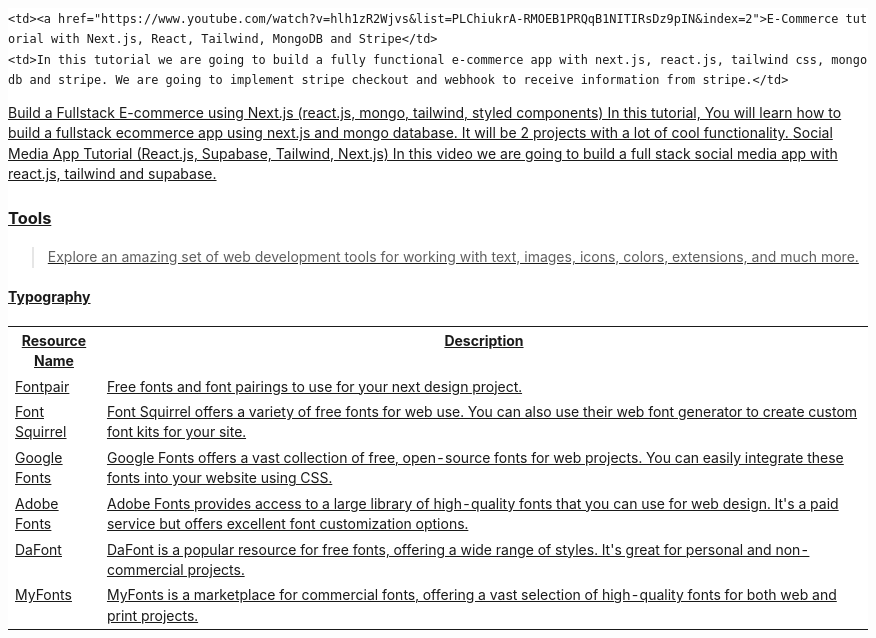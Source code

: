     <td><a href="https://www.youtube.com/watch?v=hlh1zR2Wjvs&list=PLChiukrA-RMOEB1PRQqB1NITIRsDz9pIN&index=2">E-Commerce tutorial with Next.js, React, Tailwind, MongoDB and Stripe</td>
    <td>In this tutorial we are going to build a fully functional e-commerce app with next.js, react.js, tailwind css, mongodb and stripe. We are going to implement stripe checkout and webhook to receive information from stripe.</td>
  </tr>
  <tr>
    <td><a href="https://www.youtube.com/watch?v=dTFXufTgfOE&list=PLChiukrA-RMOEB1PRQqB1NITIRsDz9pIN&index=10">Build a Fullstack E-commerce using Next.js (react.js, mongo, tailwind, styled components)</td>
    <td>In this tutorial, You will learn how to build a fullstack ecommerce app using next.js and mongo database. It will be 2 projects with a lot of cool functionality.</td>
  </tr>
  <tr>
    <td><a href="https://www.youtube.com/watch?v=6dsLLp1_Ww8&list=PLChiukrA-RMOEB1PRQqB1NITIRsDz9pIN&index=6">Social Media App Tutorial (React.js, Supabase, Tailwind, Next.js)</td>
    <td>In this video we are going to build a full stack social media app with react.js, tailwind and supabase. </td>
  </tr>
  
</table>

### Tools

> Explore an amazing set of web development tools for working with text, images, icons, colors, extensions, and much more.

#### Typography

<table width="100%">
    <tr>
        <th>Resource Name</th>
        <th>Description</th>
    </tr>
    <tr>
      <td ><a href="https://www.fontpair.co/">Fontpair</a></td>
      <td>Free fonts and font pairings to use for your next design project.</td>
    </tr>
   <tr>
        <td><a href="https://www.fontsquirrel.com/">Font Squirrel</a></td>
        <td>Font Squirrel offers a variety of free fonts for web use. You can also use their web font generator to create custom font kits for your site.</td>
    </tr>
    <tr>
        <td><a href="https://fonts.google.com/">Google Fonts</a></td>
        <td>Google Fonts offers a vast collection of free, open-source fonts for web projects. You can easily integrate these fonts into your website using CSS.</td>
    </tr>
    <tr>
        <td><a href="https://fonts.adobe.com/">Adobe Fonts</a></td>
        <td>Adobe Fonts provides access to a large library of high-quality fonts that you can use for web design. It's a paid service but offers excellent font customization options.</td>
    </tr>
    <tr>
       <tr>
        <td><a href="https://www.dafont.com/">DaFont</a></td>
        <td>DaFont is a popular resource for free fonts, offering a wide range of styles. It's great for personal and non-commercial projects.</td>
    </tr>
    <tr>
        <td><a href="https://www.myfonts.com/">MyFonts</a></td>
        <td>MyFonts is a marketplace for commercial fonts, offering a vast selection of high-quality fonts for both web and print projects.</td>
    </tr>
    <tr>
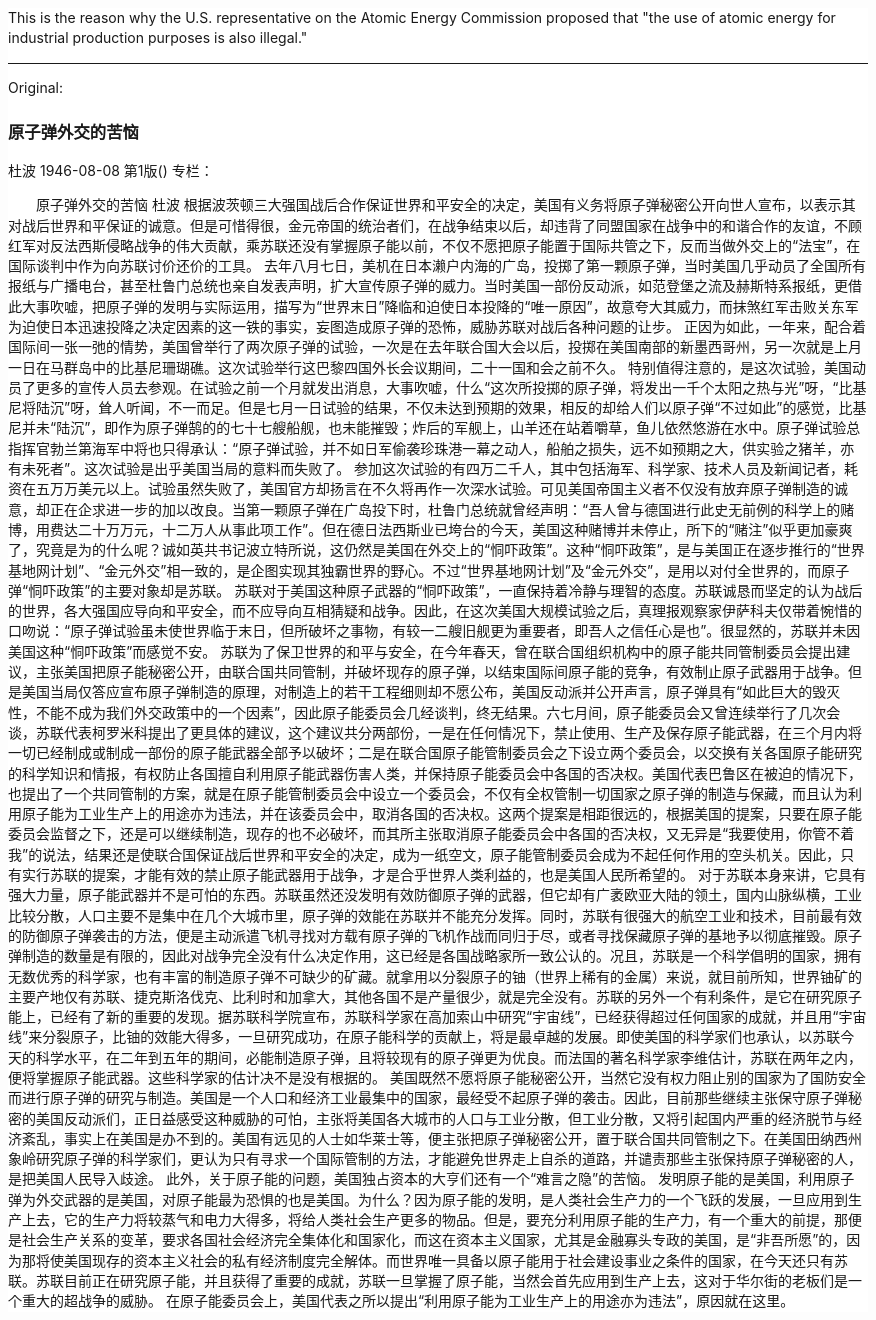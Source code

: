 This is the reason why the U.S. representative on the Atomic Energy Commission proposed that "the use of atomic energy for industrial production purposes is also illegal."



<hr /> 

Original: 


### 原子弹外交的苦恼
杜波
1946-08-08
第1版()
专栏：

　　原子弹外交的苦恼
    杜波
    根据波茨顿三大强国战后合作保证世界和平安全的决定，美国有义务将原子弹秘密公开向世人宣布，以表示其对战后世界和平保证的诚意。但是可惜得很，金元帝国的统治者们，在战争结束以后，却违背了同盟国家在战争中的和谐合作的友谊，不顾红军对反法西斯侵略战争的伟大贡献，乘苏联还没有掌握原子能以前，不仅不愿把原子能置于国际共管之下，反而当做外交上的“法宝”，在国际谈判中作为向苏联讨价还价的工具。
    去年八月七日，美机在日本濑户内海的广岛，投掷了第一颗原子弹，当时美国几乎动员了全国所有报纸与广播电台，甚至杜鲁门总统也亲自发表声明，扩大宣传原子弹的威力。当时美国一部份反动派，如范登堡之流及赫斯特系报纸，更借此大事吹嘘，把原子弹的发明与实际运用，描写为“世界末日”降临和迫使日本投降的“唯一原因”，故意夸大其威力，而抹煞红军击败关东军为迫使日本迅速投降之决定因素的这一铁的事实，妄图造成原子弹的恐怖，威胁苏联对战后各种问题的让步。
    正因为如此，一年来，配合着国际间一张一弛的情势，美国曾举行了两次原子弹的试验，一次是在去年联合国大会以后，投掷在美国南部的新墨西哥州，另一次就是上月一日在马群岛中的比基尼珊瑚礁。这次试验举行这巴黎四国外长会议期间，二十一国和会之前不久。
    特别值得注意的，是这次试验，美国动员了更多的宣传人员去参观。在试验之前一个月就发出消息，大事吹嘘，什么“这次所投掷的原子弹，将发出一千个太阳之热与光”呀，“比基尼将陆沉”呀，耸人听闻，不一而足。但是七月一日试验的结果，不仅未达到预期的效果，相反的却给人们以原子弹“不过如此”的感觉，比基尼并未“陆沉”，即作为原子弹鹄的的七十七艘船舰，也未能摧毁；炸后的军舰上，山羊还在站着嚼草，鱼儿依然悠游在水中。原子弹试验总指挥官勃兰第海军中将也只得承认：“原子弹试验，并不如日军偷袭珍珠港一幕之动人，船舶之损失，远不如预期之大，供实验之猪羊，亦有未死者”。这次试验是出乎美国当局的意料而失败了。
    参加这次试验的有四万二千人，其中包括海军、科学家、技术人员及新闻记者，耗资在五万万美元以上。试验虽然失败了，美国官方却扬言在不久将再作一次深水试验。可见美国帝国主义者不仅没有放弃原子弹制造的诚意，却正在企求进一步的加以改良。当第一颗原子弹在广岛投下时，杜鲁门总统就曾经声明：“吾人曾与德国进行此史无前例的科学上的赌博，用费达二十万万元，十二万人从事此项工作”。但在德日法西斯业已垮台的今天，美国这种赌博并未停止，所下的“赌注”似乎更加豪爽了，究竟是为的什么呢？诚如英共书记波立特所说，这仍然是美国在外交上的“恫吓政策”。这种“恫吓政策”，是与美国正在逐步推行的“世界基地网计划”、“金元外交”相一致的，是企图实现其独霸世界的野心。不过“世界基地网计划”及“金元外交”，是用以对付全世界的，而原子弹“恫吓政策”的主要对象却是苏联。
    苏联对于美国这种原子武器的“恫吓政策”，一直保持着冷静与理智的态度。苏联诚恳而坚定的认为战后的世界，各大强国应导向和平安全，而不应导向互相猜疑和战争。因此，在这次美国大规模试验之后，真理报观察家伊萨科夫仅带着惋惜的口吻说：“原子弹试验虽未使世界临于末日，但所破坏之事物，有较一二艘旧舰更为重要者，即吾人之信任心是也”。很显然的，苏联并未因美国这种“恫吓政策”而感觉不安。
    苏联为了保卫世界的和平与安全，在今年春天，曾在联合国组织机构中的原子能共同管制委员会提出建议，主张美国把原子能秘密公开，由联合国共同管制，并破坏现存的原子弹，以结束国际间原子能的竞争，有效制止原子武器用于战争。但是美国当局仅答应宣布原子弹制造的原理，对制造上的若干工程细则却不愿公布，美国反动派并公开声言，原子弹具有“如此巨大的毁灭性，不能不成为我们外交政策中的一个因素”，因此原子能委员会几经谈判，终无结果。六七月间，原子能委员会又曾连续举行了几次会谈，苏联代表柯罗米科提出了更具体的建议，这个建议共分两部份，一是在任何情况下，禁止使用、生产及保存原子能武器，在三个月内将一切已经制成或制成一部份的原子能武器全部予以破坏；二是在联合国原子能管制委员会之下设立两个委员会，以交换有关各国原子能研究的科学知识和情报，有权防止各国擅自利用原子能武器伤害人类，并保持原子能委员会中各国的否决权。美国代表巴鲁区在被迫的情况下，也提出了一个共同管制的方案，就是在原子能管制委员会中设立一个委员会，不仅有全权管制一切国家之原子弹的制造与保藏，而且认为利用原子能为工业生产上的用途亦为违法，并在该委员会中，取消各国的否决权。这两个提案是相距很远的，根据美国的提案，只要在原子能委员会监督之下，还是可以继续制造，现存的也不必破坏，而其所主张取消原子能委员会中各国的否决权，又无异是“我要使用，你管不着我”的说法，结果还是使联合国保证战后世界和平安全的决定，成为一纸空文，原子能管制委员会成为不起任何作用的空头机关。因此，只有实行苏联的提案，才能有效的禁止原子能武器用于战争，才是合乎世界人类利益的，也是美国人民所希望的。
    对于苏联本身来讲，它具有强大力量，原子能武器并不是可怕的东西。苏联虽然还没发明有效防御原子弹的武器，但它却有广袤欧亚大陆的领土，国内山脉纵横，工业比较分散，人口主要不是集中在几个大城市里，原子弹的效能在苏联并不能充分发挥。同时，苏联有很强大的航空工业和技术，目前最有效的防御原子弹袭击的方法，便是主动派遣飞机寻找对方载有原子弹的飞机作战而同归于尽，或者寻找保藏原子弹的基地予以彻底摧毁。原子弹制造的数量是有限的，因此对战争完全没有什么决定作用，这已经是各国战略家所一致公认的。况且，苏联是一个科学倡明的国家，拥有无数优秀的科学家，也有丰富的制造原子弹不可缺少的矿藏。就拿用以分裂原子的铀（世界上稀有的金属）来说，就目前所知，世界铀矿的主要产地仅有苏联、捷克斯洛伐克、比利时和加拿大，其他各国不是产量很少，就是完全没有。苏联的另外一个有利条件，是它在研究原子能上，已经有了新的重要的发现。据苏联科学院宣布，苏联科学家在高加索山中研究“宇宙线”，已经获得超过任何国家的成就，并且用“宇宙线”来分裂原子，比铀的效能大得多，一旦研究成功，在原子能科学的贡献上，将是最卓越的发展。即使美国的科学家们也承认，以苏联今天的科学水平，在二年到五年的期间，必能制造原子弹，且将较现有的原子弹更为优良。而法国的著名科学家李维估计，苏联在两年之内，便将掌握原子能武器。这些科学家的估计决不是没有根据的。
    美国既然不愿将原子能秘密公开，当然它没有权力阻止别的国家为了国防安全而进行原子弹的研究与制造。美国是一个人口和经济工业最集中的国家，最经受不起原子弹的袭击。因此，目前那些继续主张保守原子弹秘密的美国反动派们，正日益感受这种威胁的可怕，主张将美国各大城市的人口与工业分散，但工业分散，又将引起国内严重的经济脱节与经济紊乱，事实上在美国是办不到的。美国有远见的人士如华莱士等，便主张把原子弹秘密公开，置于联合国共同管制之下。在美国田纳西州象岭研究原子弹的科学家们，更认为只有寻求一个国际管制的方法，才能避免世界走上自杀的道路，并谴责那些主张保持原子弹秘密的人，是把美国人民导入歧途。
    此外，关于原子能的问题，美国独占资本的大亨们还有一个“难言之隐”的苦恼。
    发明原子能的是美国，利用原子弹为外交武器的是美国，对原子能最为恐惧的也是美国。为什么？因为原子能的发明，是人类社会生产力的一个飞跃的发展，一旦应用到生产上去，它的生产力将较蒸气和电力大得多，将给人类社会生产更多的物品。但是，要充分利用原子能的生产力，有一个重大的前提，那便是社会生产关系的变革，要求各国社会经济完全集体化和国家化，而这在资本主义国家，尤其是金融寡头专政的美国，是“非吾所愿”的，因为那将使美国现存的资本主义社会的私有经济制度完全解体。而世界唯一具备以原子能用于社会建设事业之条件的国家，在今天还只有苏联。苏联目前正在研究原子能，并且获得了重要的成就，苏联一旦掌握了原子能，当然会首先应用到生产上去，这对于华尔街的老板们是一个重大的超战争的威胁。
    在原子能委员会上，美国代表之所以提出“利用原子能为工业生产上的用途亦为违法”，原因就在这里。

- [To do]:
Everything from the line holding "发明原子能的是美国，利用原子" through the final line of the material must be given again exactly, and nothing outside that stretch.

- [Answer box]:
    发明原子能的是美国，利用原子弹为外交武器的是美国，对原子能最为恐惧的也是美国。为什么？因为原子能的发明，是人类社会生产力的一个飞跃的发展，一旦应用到生产上去，它的生产力将较蒸气和电力大得多，将给人类社会生产更多的物品。但是，要充分利用原子能的生产力，有一个重大的前提，那便是社会生产关系的变革，要求各国社会经济完全集体化和国家化，而这在资本主义国家，尤其是金融寡头专政的美国，是“非吾所愿”的，因为那将使美国现存的资本主义社会的私有经济制度完全解体。而世界唯一具备以原子能用于社会建设事业之条件的国家，在今天还只有苏联。苏联目前正在研究原子能，并且获得了重要的成就，苏联一旦掌握了原子能，当然会首先应用到生产上去，这对于华尔街的老板们是一个重大的超战争的威胁。
    在原子能委员会上，美国代表之所以提出“利用原子能为工业生产上的用途亦为违法”，原因就在这里。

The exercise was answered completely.